Let me write a paragraph from D.Tong lecture notes on QFT-chapter2 when he is talking about non-relativistic limit of scalar quantum field theory :

A related fact is that the conserved charge $Q=\int{d^3x : \psi^\dagger \psi:}$ is the particle number. This remains conserved even if we include interactions in the Lagrangian of the form:

$L = V (\psi^\star \psi)$

So in non-relativistic theories, particle number is conserved. It is only with relativity, and the appearance of anti-particles, that particle number can change.

My question is what forbids us from adding a term like $\psi^4$ or $\psi^3$ to the Lagrangian of this non-relativistic scalar field theory? Because it seems that such term can change the particle number.

In the old version of question I had guessed that the thing that forbids us is Galilean invariance (or classical nature of theory. Is it right?

Update: the question is reformulated (butchered!) completely.

Answer 1

Whether or not you're allowed to include non-particle-number-conserving terms in your Hamiltonian has nothing to do (at the mathematical level) with whether your system is relativistic or not - it has to do with what Hilbert space you're using. If your Hilbert space takes the form $\mathcal{H} = \otimes_{i=1}^n \mathcal{H}_1$, where $H_1$ is a single-body Hilbert space (e.g. the space of $L^2$-norm complex functions on $\mathbb{R}^d$), then it can only describe states with exactly $n$ particles. Therefore a term like $a^4$ isn't even a linear operator on this Hilbert space at all (because it takes you out of the Hilbert space) so it wouldn't make any sense to include it in your Hamiltonian, which must be a linear operator on the Hilbert space.

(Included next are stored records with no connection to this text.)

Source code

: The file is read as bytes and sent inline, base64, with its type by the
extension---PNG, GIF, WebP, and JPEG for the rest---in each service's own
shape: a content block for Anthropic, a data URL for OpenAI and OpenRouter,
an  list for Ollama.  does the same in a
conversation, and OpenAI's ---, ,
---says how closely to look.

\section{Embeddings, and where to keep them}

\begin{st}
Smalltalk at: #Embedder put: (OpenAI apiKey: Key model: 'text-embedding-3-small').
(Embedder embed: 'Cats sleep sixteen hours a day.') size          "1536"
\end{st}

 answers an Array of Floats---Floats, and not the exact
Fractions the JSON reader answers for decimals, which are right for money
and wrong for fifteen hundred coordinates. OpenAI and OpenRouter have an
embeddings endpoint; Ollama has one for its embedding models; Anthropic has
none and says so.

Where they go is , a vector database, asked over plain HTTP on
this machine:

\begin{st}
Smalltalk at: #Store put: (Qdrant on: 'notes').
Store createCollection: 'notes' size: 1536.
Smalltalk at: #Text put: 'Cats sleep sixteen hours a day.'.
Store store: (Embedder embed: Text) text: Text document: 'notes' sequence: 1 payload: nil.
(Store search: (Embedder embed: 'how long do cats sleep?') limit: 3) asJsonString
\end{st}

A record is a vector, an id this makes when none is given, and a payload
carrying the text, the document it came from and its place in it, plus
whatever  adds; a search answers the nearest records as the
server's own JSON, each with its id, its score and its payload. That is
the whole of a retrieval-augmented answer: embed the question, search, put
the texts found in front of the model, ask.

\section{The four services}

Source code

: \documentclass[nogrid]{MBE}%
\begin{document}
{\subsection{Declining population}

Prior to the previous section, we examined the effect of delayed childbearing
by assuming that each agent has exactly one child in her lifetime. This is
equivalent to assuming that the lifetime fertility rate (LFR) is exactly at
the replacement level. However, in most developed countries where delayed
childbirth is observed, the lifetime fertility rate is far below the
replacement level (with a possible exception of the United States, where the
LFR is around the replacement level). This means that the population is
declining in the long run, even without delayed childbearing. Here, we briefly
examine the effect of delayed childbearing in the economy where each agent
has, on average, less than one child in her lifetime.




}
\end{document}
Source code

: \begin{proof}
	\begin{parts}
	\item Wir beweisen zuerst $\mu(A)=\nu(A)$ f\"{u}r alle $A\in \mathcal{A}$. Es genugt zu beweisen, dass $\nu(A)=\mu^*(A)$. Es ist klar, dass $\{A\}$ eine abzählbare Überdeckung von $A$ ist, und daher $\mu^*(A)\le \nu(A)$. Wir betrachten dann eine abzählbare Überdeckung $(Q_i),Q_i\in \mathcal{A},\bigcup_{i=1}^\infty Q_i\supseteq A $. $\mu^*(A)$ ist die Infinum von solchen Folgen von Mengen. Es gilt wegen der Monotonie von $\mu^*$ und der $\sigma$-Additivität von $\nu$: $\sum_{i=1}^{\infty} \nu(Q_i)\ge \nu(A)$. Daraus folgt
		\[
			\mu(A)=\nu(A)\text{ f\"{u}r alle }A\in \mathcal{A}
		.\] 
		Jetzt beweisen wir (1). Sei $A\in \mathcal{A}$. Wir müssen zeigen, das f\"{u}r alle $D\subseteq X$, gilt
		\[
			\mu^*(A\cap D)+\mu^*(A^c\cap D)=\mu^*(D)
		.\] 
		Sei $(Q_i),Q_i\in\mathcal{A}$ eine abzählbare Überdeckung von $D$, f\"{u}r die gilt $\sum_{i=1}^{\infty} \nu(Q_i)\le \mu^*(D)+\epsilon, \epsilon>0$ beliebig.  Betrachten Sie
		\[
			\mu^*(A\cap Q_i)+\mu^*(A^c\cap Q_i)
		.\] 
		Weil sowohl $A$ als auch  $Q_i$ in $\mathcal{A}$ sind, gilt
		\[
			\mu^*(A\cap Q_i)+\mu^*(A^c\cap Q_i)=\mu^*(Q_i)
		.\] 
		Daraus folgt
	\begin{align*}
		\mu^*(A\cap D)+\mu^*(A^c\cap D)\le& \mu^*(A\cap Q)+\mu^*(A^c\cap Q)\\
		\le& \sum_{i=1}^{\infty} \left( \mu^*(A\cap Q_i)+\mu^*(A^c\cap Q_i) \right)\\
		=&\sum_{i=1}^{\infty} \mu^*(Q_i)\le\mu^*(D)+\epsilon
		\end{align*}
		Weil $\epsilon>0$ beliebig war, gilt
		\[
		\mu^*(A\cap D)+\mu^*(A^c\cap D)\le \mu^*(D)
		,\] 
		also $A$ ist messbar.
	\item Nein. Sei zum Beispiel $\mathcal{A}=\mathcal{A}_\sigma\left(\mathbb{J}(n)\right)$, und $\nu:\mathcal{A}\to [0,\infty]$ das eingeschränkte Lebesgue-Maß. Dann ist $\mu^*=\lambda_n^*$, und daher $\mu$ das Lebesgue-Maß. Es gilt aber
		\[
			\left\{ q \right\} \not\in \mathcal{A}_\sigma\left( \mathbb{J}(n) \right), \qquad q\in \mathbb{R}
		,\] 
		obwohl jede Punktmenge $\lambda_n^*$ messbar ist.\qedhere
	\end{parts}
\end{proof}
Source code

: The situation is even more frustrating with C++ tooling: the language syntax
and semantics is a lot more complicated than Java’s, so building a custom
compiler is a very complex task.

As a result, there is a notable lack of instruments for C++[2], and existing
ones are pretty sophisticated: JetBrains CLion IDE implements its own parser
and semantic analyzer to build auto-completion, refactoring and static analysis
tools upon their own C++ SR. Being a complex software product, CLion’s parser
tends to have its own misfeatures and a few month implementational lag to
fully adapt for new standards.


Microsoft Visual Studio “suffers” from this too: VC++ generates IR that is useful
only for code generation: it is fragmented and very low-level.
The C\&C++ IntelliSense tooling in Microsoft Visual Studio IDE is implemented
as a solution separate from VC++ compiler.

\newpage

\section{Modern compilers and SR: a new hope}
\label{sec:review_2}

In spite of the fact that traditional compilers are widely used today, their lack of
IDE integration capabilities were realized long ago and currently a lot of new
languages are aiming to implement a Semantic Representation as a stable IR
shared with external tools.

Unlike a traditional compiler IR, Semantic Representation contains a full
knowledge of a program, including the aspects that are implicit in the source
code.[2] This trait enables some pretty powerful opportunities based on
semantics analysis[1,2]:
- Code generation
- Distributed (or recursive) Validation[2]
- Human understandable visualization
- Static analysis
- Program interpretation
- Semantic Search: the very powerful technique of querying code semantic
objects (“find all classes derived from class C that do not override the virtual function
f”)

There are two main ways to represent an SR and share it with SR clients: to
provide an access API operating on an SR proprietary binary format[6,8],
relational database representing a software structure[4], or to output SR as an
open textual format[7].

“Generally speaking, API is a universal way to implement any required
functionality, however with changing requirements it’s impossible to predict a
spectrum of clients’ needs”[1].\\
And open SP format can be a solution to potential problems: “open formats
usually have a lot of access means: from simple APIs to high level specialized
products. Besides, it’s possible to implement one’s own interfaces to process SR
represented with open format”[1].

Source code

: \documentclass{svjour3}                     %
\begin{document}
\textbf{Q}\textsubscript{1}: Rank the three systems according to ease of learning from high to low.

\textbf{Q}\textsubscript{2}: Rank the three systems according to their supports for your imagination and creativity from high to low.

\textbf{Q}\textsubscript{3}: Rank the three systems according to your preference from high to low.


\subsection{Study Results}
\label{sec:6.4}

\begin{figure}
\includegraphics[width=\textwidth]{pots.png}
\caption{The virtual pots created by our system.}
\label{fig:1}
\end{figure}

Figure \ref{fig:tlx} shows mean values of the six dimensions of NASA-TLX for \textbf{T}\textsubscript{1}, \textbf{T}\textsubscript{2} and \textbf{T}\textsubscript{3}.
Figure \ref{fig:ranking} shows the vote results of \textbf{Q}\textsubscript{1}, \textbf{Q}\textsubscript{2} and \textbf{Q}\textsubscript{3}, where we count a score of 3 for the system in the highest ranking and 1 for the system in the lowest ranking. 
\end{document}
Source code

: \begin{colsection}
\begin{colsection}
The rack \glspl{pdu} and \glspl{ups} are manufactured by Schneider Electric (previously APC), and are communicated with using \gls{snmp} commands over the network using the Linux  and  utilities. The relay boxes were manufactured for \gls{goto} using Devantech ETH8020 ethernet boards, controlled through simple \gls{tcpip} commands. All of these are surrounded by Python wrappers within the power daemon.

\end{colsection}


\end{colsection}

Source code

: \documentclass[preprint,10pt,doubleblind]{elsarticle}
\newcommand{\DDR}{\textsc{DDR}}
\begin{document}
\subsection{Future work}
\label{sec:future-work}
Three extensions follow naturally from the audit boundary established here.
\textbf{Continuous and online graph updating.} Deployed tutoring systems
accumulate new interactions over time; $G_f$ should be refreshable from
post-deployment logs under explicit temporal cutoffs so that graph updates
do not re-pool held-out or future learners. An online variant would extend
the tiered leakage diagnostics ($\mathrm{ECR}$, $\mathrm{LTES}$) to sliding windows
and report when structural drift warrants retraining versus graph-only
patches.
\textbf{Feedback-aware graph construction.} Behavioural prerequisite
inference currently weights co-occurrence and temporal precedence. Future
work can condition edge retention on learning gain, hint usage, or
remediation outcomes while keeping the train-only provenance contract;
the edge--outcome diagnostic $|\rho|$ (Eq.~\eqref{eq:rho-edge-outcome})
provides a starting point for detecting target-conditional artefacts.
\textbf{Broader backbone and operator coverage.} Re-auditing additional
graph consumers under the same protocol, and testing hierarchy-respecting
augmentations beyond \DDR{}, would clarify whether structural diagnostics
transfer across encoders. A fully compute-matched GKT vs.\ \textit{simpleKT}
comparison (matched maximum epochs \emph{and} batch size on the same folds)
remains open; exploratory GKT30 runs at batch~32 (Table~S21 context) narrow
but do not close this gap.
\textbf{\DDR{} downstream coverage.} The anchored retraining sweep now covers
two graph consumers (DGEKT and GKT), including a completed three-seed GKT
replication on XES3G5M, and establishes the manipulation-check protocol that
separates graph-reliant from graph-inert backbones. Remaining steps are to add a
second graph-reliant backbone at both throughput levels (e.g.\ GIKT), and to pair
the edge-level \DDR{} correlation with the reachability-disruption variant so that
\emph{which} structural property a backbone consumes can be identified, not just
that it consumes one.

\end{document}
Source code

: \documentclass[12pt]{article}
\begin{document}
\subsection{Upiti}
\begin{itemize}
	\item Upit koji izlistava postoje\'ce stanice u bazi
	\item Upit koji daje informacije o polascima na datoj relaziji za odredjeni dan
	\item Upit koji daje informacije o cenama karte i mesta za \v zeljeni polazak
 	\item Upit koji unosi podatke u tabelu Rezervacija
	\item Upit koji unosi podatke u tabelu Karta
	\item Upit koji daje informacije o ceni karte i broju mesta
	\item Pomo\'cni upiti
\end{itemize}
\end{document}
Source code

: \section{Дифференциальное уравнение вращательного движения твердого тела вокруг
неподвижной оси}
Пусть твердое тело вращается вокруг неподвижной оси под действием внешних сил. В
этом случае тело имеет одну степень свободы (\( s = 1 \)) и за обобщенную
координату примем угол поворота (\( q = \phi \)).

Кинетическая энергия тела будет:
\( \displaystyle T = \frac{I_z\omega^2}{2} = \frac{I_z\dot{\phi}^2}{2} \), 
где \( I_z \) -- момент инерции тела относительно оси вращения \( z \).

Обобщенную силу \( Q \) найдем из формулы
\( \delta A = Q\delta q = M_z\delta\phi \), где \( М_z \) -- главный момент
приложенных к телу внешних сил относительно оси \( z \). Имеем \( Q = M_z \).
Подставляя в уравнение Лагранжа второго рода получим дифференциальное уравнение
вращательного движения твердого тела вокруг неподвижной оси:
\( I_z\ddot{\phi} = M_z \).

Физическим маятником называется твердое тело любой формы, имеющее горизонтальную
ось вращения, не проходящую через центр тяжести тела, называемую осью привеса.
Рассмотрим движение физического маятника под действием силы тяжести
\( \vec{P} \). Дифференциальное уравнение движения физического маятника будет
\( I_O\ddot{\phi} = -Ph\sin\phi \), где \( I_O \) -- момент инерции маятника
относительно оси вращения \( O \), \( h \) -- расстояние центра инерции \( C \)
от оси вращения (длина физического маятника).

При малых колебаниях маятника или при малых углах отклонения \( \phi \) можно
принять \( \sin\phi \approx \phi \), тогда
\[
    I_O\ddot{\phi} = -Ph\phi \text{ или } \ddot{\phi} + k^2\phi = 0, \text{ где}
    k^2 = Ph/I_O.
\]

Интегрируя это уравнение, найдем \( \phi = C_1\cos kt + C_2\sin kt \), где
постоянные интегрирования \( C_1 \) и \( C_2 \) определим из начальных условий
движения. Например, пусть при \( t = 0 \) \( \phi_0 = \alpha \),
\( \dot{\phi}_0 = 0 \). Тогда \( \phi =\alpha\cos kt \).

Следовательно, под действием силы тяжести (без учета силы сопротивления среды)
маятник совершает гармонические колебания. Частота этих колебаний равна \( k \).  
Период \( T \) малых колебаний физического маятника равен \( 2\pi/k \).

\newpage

On the other hand, if your Hilbert space, say, takes the form $\mathcal{H} = \oplus_{n=0}^\infty (\otimes_{i=1}^n \mathcal{H}_1)$, then it contains different "sectors," each of which consists of a definite number of particles. On this Hilbert space, a term like $aaaa$ makes perfect sense - it takes a state in the $n$-particle sector to the $n-4$-particle sector. All this is equally true whether or not your system is relativistic.

That's all math, now here's the physics. Fundamental particles with mass $m$ can only be created or destroyed in processes involving energies greater that $m c^2$ - scales that are common in relativistic situations. So empirically, elementary particle number changes all the time in high-energy situations. So a fixed-particle-number Hilbert space just isn't powerful enough to accurately describe high-energy physics.

On the other hand, if you're working with an $n$-body nonrelativistic system where $n$ is reasonably small (like, say, five), then you can describe the system using the usual many-body Hilbert space $(\mathbb{R}^{d})^n$. Since the system is nonrelativistic, the particle number won't change, so you can get away with just using a fixed-particle-number Hilbert space.

If you want to tackle a truly many-body nonrelativistic condensed-matter system, where $n \sim 10^{23}$, then particle number will be conserved but the Hilbert space will be completely intractably gigantic. So in practice you restrict yourself to the lowest few excited states which only have a few quasiparticles, and you work in the many-quasiparticle Hilbert space (where now "many" means "more than one, but not a huge number"). However, empirically, quasiparticle number can change in many condensed-matter systems (most notably superconductors), so you again need to work in the indefinite-particle-number Hilbert space.